#### WHAT YOU SHOULD DO:
Say how many lines in the entries hold the string "Users", giving the number by itself.

─── DATASET RECORDS ───

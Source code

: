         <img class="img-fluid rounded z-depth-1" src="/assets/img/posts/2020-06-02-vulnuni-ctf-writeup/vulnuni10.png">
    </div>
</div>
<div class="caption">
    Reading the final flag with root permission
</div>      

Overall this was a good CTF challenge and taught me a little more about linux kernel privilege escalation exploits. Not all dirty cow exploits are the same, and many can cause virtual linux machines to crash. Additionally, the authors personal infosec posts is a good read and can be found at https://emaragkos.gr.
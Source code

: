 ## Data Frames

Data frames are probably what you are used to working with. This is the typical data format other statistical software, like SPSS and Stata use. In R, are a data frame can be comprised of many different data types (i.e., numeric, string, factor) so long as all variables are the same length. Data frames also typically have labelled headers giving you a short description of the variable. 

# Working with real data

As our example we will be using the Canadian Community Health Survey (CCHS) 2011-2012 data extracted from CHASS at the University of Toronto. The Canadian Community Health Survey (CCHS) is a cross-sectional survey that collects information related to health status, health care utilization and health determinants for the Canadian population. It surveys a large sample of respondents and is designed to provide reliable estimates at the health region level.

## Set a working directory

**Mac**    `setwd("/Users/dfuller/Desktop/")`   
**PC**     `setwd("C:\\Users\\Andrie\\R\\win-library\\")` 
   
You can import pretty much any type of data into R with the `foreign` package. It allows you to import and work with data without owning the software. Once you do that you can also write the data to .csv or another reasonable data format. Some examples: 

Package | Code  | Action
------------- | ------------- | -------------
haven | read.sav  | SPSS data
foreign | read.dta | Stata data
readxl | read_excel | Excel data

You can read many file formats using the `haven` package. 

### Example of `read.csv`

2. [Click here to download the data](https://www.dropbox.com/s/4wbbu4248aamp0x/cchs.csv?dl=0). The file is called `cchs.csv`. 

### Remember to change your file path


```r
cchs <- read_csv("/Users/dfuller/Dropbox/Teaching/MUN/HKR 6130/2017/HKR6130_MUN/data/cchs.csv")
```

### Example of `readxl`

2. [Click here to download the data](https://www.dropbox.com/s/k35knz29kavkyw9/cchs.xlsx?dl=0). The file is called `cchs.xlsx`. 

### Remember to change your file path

───

#### EXERCISE ANSWER:
3